This episode pays homage to the support systems that make horticulture special. Phil Wright and co-host Kate Turner talk with Nat Boynton and Meg Warren-Davis from YPHA about practical ways the community invests in young professionals: from bursaries and employer-backed time to train, to sponsors and partners who step in when it matters. Then Kaz Edwards (Heart of Eden) shares how the trade rallied when she was made redundant, opening doors within weeks and proving why this sector’s people-first culture is its superpower.
In this episode:
The power of backing young talent: YPHA’s Launch Success journey, bursary support, and a new winter skills programme with Barclays to teach real-world commercial skills (interviews, business plans, reading a balance sheet). Call-outs for operational allies to help scale the next cohort.
Employers stepping up: How companies co-funded and released staff for nine training days, with Colegrave Seabrook Foundation support, because investing in people reduces churn and strengthens the whole sector.
Community in action: From an initial “not our priority” response to industry champions stepping in: sponsorships, retailers, trainers and mentors who turned an idea into impact.
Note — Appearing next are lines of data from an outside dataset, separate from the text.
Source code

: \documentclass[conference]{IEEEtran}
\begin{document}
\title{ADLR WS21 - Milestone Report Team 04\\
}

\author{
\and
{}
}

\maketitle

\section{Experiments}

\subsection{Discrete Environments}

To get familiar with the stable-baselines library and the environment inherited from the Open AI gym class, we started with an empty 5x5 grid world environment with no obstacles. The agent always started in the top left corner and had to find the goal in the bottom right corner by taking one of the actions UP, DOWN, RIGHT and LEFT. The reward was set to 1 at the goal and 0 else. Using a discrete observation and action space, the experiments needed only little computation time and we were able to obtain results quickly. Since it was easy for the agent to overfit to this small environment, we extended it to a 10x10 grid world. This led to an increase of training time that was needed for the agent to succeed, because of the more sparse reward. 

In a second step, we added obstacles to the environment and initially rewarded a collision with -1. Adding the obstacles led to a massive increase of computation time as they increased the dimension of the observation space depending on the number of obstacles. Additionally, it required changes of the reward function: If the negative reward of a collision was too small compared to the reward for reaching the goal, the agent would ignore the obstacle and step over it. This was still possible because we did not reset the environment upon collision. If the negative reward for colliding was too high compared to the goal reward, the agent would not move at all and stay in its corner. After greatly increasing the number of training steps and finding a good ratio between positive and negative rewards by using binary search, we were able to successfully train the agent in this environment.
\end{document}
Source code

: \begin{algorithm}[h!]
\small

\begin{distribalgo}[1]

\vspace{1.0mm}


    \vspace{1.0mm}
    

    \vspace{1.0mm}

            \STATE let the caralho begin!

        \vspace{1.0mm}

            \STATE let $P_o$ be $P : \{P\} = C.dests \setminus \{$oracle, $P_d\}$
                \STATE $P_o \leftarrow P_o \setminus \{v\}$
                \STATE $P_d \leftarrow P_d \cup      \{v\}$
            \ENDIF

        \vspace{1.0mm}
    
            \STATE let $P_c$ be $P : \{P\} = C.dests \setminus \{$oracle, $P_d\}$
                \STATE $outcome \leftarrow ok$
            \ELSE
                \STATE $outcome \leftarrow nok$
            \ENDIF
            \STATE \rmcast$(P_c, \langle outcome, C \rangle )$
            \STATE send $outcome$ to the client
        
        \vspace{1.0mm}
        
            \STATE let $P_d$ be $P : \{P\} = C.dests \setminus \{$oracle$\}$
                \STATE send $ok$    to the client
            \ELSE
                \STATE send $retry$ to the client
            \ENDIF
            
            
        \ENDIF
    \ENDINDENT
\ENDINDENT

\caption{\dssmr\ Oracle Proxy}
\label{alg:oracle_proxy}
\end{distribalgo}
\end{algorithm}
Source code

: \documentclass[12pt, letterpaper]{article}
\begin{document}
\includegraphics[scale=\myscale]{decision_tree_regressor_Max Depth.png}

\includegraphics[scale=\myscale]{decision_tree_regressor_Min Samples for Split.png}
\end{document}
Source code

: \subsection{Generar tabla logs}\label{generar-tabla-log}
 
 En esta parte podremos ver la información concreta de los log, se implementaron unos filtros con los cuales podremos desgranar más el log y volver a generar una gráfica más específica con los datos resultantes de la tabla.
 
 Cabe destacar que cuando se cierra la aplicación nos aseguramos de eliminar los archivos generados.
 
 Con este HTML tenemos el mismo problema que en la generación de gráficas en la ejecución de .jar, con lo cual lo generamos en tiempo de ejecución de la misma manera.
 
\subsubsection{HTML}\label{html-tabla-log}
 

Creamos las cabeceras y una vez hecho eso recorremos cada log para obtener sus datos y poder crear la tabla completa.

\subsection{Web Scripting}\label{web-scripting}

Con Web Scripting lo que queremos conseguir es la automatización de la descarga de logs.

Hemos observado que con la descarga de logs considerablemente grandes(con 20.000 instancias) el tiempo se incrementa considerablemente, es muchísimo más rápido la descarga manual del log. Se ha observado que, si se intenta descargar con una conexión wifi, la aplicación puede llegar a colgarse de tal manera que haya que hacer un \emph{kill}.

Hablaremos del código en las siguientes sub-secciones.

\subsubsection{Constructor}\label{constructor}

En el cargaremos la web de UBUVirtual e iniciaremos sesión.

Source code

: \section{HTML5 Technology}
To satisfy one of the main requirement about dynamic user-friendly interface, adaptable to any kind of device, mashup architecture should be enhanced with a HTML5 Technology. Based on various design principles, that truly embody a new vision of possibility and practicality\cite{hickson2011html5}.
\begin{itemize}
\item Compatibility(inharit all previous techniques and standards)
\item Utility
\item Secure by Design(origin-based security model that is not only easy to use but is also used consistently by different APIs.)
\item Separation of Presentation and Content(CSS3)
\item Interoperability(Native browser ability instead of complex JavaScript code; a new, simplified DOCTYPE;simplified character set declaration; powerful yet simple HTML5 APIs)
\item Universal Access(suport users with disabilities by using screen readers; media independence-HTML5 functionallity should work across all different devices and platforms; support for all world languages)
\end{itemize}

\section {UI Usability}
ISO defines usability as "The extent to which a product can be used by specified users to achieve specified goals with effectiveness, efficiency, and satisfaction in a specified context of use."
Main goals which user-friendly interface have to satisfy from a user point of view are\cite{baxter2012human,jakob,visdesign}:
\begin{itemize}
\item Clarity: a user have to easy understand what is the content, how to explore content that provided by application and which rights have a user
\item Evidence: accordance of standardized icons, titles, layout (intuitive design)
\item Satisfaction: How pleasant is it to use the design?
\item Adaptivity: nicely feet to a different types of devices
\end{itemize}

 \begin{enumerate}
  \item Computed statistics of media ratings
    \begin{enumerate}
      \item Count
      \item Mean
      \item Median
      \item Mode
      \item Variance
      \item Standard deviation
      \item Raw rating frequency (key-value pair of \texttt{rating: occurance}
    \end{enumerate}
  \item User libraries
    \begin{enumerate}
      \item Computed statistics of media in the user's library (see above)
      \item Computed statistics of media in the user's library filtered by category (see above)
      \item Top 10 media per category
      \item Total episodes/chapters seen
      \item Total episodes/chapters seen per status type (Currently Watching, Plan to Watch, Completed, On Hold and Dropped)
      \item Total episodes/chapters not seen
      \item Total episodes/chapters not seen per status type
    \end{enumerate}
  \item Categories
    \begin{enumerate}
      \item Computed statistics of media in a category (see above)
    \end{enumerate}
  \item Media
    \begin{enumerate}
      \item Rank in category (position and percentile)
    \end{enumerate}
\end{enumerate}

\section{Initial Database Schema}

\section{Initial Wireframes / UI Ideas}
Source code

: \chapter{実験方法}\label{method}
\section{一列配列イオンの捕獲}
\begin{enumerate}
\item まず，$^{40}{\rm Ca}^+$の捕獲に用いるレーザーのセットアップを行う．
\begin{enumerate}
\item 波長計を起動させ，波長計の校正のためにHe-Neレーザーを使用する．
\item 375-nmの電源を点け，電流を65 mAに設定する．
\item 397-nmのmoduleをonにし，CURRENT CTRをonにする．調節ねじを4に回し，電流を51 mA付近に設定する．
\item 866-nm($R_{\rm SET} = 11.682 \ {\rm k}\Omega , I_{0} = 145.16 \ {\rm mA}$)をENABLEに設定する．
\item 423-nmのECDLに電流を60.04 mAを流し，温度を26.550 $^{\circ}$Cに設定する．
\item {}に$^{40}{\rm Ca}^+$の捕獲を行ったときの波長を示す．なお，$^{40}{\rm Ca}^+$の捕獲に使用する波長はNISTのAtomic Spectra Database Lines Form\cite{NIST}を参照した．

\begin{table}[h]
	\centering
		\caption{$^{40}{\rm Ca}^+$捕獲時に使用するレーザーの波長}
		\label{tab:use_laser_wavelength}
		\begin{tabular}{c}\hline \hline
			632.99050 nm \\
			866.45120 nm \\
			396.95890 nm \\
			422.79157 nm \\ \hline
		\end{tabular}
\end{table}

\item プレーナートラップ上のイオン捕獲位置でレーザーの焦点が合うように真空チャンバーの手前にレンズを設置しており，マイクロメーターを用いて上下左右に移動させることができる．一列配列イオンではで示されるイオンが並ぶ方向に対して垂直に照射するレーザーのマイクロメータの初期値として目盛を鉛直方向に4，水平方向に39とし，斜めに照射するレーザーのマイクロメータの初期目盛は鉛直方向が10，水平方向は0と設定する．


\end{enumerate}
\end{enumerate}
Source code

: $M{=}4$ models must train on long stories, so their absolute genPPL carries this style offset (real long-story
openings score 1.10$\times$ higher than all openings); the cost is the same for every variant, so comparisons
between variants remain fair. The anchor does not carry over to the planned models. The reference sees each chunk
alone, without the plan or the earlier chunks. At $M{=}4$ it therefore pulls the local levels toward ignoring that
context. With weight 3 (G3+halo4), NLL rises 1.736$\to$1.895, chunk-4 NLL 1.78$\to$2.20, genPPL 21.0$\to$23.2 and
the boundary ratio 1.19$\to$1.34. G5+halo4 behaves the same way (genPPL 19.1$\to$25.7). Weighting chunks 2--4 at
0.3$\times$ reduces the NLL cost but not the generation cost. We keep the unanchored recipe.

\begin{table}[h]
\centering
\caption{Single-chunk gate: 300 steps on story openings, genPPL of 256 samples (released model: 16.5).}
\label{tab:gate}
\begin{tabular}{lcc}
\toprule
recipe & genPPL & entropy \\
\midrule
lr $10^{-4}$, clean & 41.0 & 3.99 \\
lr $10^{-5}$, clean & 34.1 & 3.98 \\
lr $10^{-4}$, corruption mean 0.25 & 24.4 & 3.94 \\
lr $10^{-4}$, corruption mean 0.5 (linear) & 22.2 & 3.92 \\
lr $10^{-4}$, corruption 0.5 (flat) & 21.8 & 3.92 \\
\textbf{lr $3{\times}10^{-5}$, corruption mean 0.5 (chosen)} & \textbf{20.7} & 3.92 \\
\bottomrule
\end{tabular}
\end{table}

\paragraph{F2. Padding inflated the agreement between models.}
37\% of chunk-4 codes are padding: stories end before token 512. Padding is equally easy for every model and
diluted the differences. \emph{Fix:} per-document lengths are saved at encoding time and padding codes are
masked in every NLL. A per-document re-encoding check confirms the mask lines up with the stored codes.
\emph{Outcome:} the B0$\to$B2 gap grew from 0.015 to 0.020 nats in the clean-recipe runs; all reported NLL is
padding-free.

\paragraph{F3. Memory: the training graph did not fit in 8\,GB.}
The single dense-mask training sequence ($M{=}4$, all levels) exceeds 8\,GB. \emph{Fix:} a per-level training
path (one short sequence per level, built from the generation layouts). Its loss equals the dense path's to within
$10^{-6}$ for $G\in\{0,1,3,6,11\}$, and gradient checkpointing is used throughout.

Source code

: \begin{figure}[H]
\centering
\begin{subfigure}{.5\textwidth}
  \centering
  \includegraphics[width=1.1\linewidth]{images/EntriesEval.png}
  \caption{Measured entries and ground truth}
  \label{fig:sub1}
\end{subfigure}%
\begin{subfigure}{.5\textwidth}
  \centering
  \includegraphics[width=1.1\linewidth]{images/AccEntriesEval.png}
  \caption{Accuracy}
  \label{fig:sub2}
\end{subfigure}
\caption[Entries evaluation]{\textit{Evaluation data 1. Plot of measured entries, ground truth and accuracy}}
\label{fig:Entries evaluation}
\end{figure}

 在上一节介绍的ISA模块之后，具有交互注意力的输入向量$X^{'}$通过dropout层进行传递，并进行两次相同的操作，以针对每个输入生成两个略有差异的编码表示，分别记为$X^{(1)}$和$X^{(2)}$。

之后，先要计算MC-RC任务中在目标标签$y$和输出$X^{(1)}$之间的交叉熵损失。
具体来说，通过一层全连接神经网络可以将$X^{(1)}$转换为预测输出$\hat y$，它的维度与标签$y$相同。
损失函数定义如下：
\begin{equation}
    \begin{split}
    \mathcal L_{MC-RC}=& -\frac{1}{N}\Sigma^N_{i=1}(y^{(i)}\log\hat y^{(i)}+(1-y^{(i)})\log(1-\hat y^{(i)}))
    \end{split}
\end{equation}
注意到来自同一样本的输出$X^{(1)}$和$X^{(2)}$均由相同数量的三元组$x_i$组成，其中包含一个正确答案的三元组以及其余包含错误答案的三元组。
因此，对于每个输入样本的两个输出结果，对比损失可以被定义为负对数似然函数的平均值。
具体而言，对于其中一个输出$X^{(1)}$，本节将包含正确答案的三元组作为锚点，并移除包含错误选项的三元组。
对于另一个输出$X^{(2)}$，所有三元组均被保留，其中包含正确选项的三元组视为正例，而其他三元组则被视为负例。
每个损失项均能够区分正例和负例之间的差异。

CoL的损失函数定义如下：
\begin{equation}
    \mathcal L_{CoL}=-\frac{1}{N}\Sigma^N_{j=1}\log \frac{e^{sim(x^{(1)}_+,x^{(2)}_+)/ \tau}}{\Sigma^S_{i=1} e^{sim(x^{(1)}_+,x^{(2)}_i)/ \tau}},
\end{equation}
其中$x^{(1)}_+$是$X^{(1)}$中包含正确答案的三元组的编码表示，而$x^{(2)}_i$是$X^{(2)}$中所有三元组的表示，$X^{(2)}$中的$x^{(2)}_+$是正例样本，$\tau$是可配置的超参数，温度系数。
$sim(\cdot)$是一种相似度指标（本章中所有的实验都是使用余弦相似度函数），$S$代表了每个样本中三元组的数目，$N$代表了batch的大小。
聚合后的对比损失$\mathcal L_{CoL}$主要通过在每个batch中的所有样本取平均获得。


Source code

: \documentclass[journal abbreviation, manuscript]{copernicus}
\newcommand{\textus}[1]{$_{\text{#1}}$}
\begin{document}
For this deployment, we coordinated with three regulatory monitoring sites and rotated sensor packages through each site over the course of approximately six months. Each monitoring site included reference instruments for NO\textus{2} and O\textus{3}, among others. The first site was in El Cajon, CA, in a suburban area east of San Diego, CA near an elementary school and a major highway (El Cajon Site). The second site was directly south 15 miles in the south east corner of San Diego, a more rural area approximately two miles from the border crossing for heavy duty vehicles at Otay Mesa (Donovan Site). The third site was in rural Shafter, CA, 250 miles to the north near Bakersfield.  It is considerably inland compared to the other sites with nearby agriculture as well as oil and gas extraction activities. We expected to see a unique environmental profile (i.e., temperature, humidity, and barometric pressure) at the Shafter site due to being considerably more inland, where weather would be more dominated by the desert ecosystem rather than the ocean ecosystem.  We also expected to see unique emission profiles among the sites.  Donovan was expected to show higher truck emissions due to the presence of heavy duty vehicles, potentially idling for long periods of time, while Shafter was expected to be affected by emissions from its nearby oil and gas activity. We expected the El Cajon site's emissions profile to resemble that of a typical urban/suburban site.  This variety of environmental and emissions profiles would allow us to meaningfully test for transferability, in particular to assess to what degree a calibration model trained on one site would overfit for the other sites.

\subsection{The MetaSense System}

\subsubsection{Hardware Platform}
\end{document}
When careers wobble, people catch you: Kaz describes the shock of redundancy and the flood of messages, referrals—even from competitors—that swiftly led to her role at Heart of Eden. Practical advice: be bold, ask for help, this industry will respond.
Collaborating on peat-free confidence: Why manufacturers and retailers must partner on education and POS, and how schemes like Responsible Sourcing help the whole category move forward together.